If a company can't reinvest capital at attractive rates then returning it to
shareholders is the best option. Forcing companies to invest in unattractive
investments is the path to a zombie economy. I can't count the number of
companies that should have returned money rather than going on some
unprofitable growth binge.

------
LatteLazy
R&D spending is a badly understood black box. we incentivise miss measuring it
with weird tax breaks and complex rules.

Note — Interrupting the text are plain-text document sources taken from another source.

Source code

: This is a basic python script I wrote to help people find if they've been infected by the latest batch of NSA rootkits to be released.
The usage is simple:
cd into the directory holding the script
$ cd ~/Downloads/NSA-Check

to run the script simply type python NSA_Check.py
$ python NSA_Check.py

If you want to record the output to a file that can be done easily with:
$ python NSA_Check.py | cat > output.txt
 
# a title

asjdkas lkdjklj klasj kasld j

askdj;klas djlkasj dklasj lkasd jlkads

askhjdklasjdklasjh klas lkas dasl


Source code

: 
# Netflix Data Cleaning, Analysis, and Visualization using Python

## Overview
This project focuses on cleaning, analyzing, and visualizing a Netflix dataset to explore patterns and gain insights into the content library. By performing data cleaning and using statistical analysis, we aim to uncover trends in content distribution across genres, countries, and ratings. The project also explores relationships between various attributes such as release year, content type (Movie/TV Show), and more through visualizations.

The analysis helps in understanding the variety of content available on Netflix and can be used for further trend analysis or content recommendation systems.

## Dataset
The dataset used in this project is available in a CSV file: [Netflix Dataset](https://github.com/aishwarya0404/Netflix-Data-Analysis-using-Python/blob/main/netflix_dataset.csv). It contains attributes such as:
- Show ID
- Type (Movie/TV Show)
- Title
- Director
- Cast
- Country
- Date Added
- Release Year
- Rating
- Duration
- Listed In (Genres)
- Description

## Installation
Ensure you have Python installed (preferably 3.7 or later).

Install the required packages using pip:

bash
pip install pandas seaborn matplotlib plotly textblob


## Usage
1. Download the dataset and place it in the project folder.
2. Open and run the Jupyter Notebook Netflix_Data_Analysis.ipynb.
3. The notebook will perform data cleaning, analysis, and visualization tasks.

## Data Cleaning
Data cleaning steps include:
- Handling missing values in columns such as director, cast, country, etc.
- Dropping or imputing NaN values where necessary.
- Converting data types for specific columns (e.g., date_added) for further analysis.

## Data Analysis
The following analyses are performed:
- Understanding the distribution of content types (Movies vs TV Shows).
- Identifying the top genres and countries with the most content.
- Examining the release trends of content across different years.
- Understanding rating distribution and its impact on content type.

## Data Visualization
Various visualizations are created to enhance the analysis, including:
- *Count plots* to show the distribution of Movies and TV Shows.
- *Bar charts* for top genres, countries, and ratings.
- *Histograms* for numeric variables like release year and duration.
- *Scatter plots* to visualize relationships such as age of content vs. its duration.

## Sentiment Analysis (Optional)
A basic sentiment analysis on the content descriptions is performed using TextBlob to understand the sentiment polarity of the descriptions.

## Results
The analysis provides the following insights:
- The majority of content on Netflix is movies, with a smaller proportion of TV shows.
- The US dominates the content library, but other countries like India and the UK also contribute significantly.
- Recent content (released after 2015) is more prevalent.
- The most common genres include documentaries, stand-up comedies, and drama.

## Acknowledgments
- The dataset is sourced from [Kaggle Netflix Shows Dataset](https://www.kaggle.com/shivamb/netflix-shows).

From an economic point of view, it's
not clear that existing firms should be engaging in it: many industries follow
model where specialists create new products which are then available to
industry via a mix of buying out small firms, licensing their products or
imitating them (that seems to be how big chunks of silicon Valley work and
also drug discovery and fashion for instance, three quite innovative sectors).

The result is the number being inflated up by firms dodging taxes, down by
people working in their garages, sideways by including things and excluding
other things based on weird regulations.

Share buybacks are similarly in a weird place: tax rules favour them twice,
once when buying back and again when borrrowing to fund that. Plus interest
rates are at a record low so that encourages them too.

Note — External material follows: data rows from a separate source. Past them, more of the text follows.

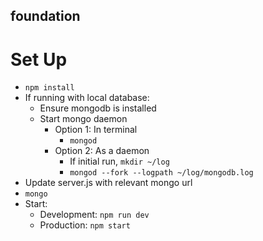 ## foundation
# Set Up
- `npm install`
- If running with local database:
	- Ensure mongodb is installed
	- Start mongo daemon
		- Option 1: In terminal
			- `mongod`
		- Option 2: As a daemon
			- If initial run, `mkdir ~/log`
			- `mongod --fork --logpath ~/log/mongodb.log`
- Update server.js with relevant mongo url
- `mongo`
- Start:
	- Development: `npm run dev`
	- Production: `npm start`
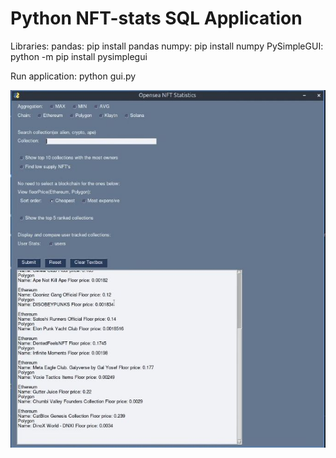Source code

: # Python NFT-stats SQL Application

Libraries: 
pandas: pip install pandas
numpy: pip install numpy
PySimpleGUI: python -m pip install pysimplegui

Run application: python gui.py


![alt text](pythonnftstats.jpg "Title")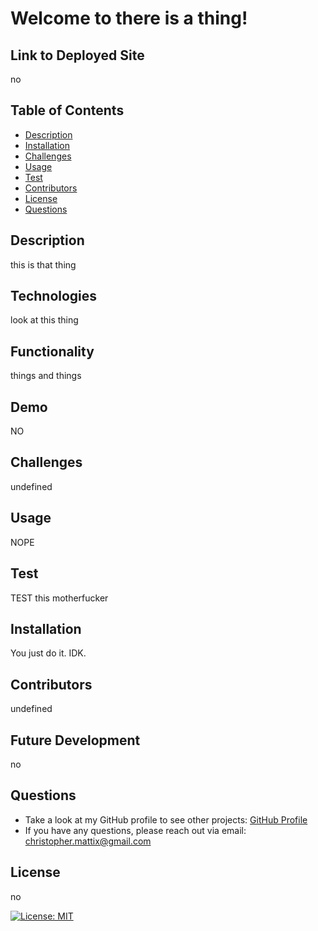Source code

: 

# Welcome to there is a thing! 
 
## Link to Deployed Site
no

## Table of Contents
  * [Description](#description)
  * [Installation](#installation)
  * [Challenges](#challenges)
  * [Usage](#usage)
  * [Test](#test)
  * [Contributors](#contributors)
  * [License](#license)
  * [Questions](#questions)

## Description
this is that thing
 
## Technologies
look at this thing

## Functionality
things and things

## Demo
NO

## Challenges
undefined

## Usage
NOPE

## Test
TEST this motherfucker

## Installation
You just do it. IDK.

## Contributors
undefined

## Future Development
no

## Questions
* Take a look at my GitHub profile to see other projects: 
[GitHub Profile](https://github.com/BeardoMattix)
* If you have any questions, please reach out via email: christopher.mattix@gmail.com

## License 
no

[![License: MIT](https://img.shields.io/badge/License-MIT-yellow.svg)](https://opensource.org/licenses/MIT)
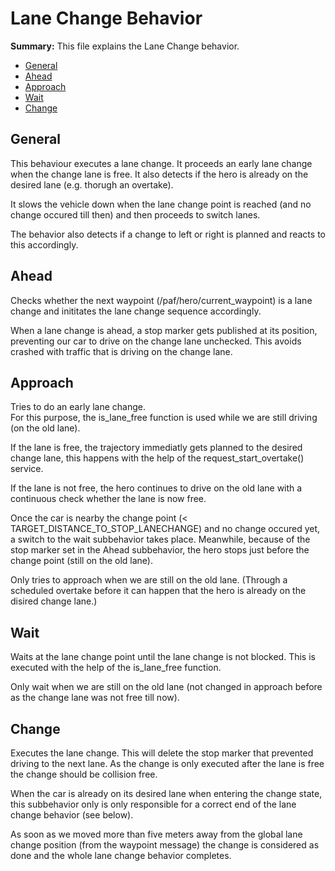 # Lane Change Behavior

**Summary:** This file explains the Lane Change behavior.

- [General](#general)
- [Ahead](#ahead)
- [Approach](#approach)
- [Wait](#wait)
- [Change](#change)

## General

This behaviour executes a lane change. It proceeds an early lane change when the change lane is free. It also detects if the hero is already on the desired lane (e.g. thorugh an overtake).

It slows the vehicle down when the lane change point is reached (and no change occured till then) and then proceeds to switch lanes.

The behavior also detects if a change to left or right is planned and reacts to this accordingly.

## Ahead

Checks whether the next waypoint (/paf/hero/current_waypoint) is a lane change and inititates the lane change sequence accordingly.

When a lane change is ahead, a stop marker gets published at its position, preventing our car to drive on the change lane unchecked. This avoids crashed with traffic that is driving on the change lane.

## Approach

Tries to do an early lane change. \
For this purpose, the is_lane_free function is used while we are still driving (on the old lane).

If the lane is free, the trajectory immediatly gets planned to the desired change lane, this happens with the help of the request_start_overtake() service.

If the lane is not free, the hero continues to drive on the old lane with a continuous check whether the lane is now free.

Once the car is nearby the change point (< TARGET_DISTANCE_TO_STOP_LANECHANGE) and no change occured yet, a switch to the wait subbehavior takes place. Meanwhile, because of the stop marker set in the Ahead subbehavior, the hero stops just before the change point (still on the old lane).

Only tries to approach when we are still on the old lane. (Through a
scheduled overtake before it can happen that the hero is already on the disired change lane.)

## Wait

Waits at the lane change point until the lane change is not blocked. This is executed with the
help of the is_lane_free function.

Only wait when we are still on the old lane (not changed in approach before as the change lane was not free till now).

## Change

Executes the lane change. This will delete the stop marker that prevented driving to the next lane. As the change is only executed after the lane is free the change should be collision free.

When the car is already on its desired lane when entering the change state, this subbehavior only is only responsible for a correct end of the lane change behavior (see below).

As soon as we moved more than five meters away from the global lane change position (from the waypoint message) the change is considered as done and the whole lane change behavior completes.

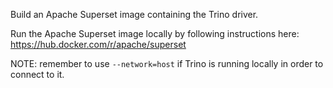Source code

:Build an Apache Superset image containing the Trino driver.

Run the Apache Superset image locally by following instructions here:
https://hub.docker.com/r/apache/superset

NOTE: remember to use `--network=host` if Trino is running locally in order to connect to it. 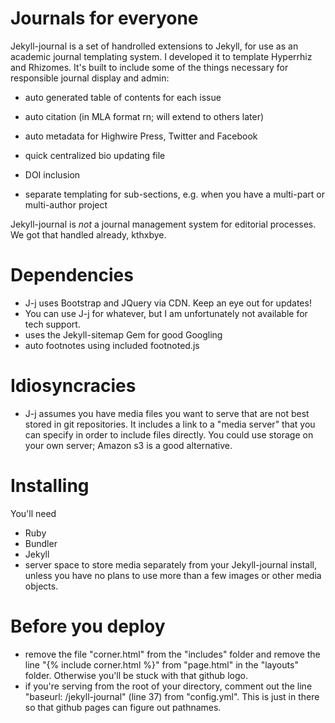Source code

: # Journals for everyone

Jekyll-journal is a set of handrolled extensions to Jekyll, for use as an academic journal templating system. I developed it to template Hyperrhiz and Rhizomes. It's built to include some of the things necessary for responsible journal display and admin:

- auto generated table of contents for each issue
- auto citation (in MLA format rn; will extend to others later)
- auto metadata for Highwire Press, Twitter and Facebook
- quick centralized bio updating file
- DOI inclusion

- separate templating for sub-sections, e.g. when you have a multi-part or multi-author project

Jekyll-journal is *not* a journal management system for editorial processes. We got that handled already, kthxbye.

# Dependencies

- J-j uses Bootstrap and JQuery via CDN. Keep an eye out for updates!
- You can use J-j for whatever, but I am unfortunately not available for tech support.
- uses the Jekyll-sitemap Gem for good Googling
- auto footnotes using included footnoted.js

# Idiosyncracies

- J-j assumes you have media files you want to serve that are not best stored in git repositories. It includes a link to a "media server" that you can specify in order to include files directly. You could use storage on your own server; Amazon s3 is a good alternative.

# Installing

You'll need

- Ruby
- Bundler
- Jekyll
- server space to store media separately from your Jekyll-journal install, unless you have no plans to use more than a few images or other media objects.

# Before you deploy

- remove the file "corner.html" from the "includes" folder and remove the line "{% include corner.html %}" from "page.html" in the "layouts" folder. Otherwise you'll be stuck with that github logo.
- if you're serving from the root of your directory, comment out the line "baseurl: /jekyll-journal" (line 37) from "config.yml". This is just in there so that github pages can figure out pathnames.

People have a 1950s model that assumes research is something AT&T do and that
the amount they spend is an honest reliable value. But they don't and its not.
Some where someone is building WhatsApp 2.0 or 6G comms equipment in their
basement in weekends. Their time and energy is counted for nothing in these
numbers. And when they sell their company ro Facebook who issues shares to buy
it and then buy those shares back (as that's the tax efficient way to buy
things), they value they created will be a "buy back" not an "invention"...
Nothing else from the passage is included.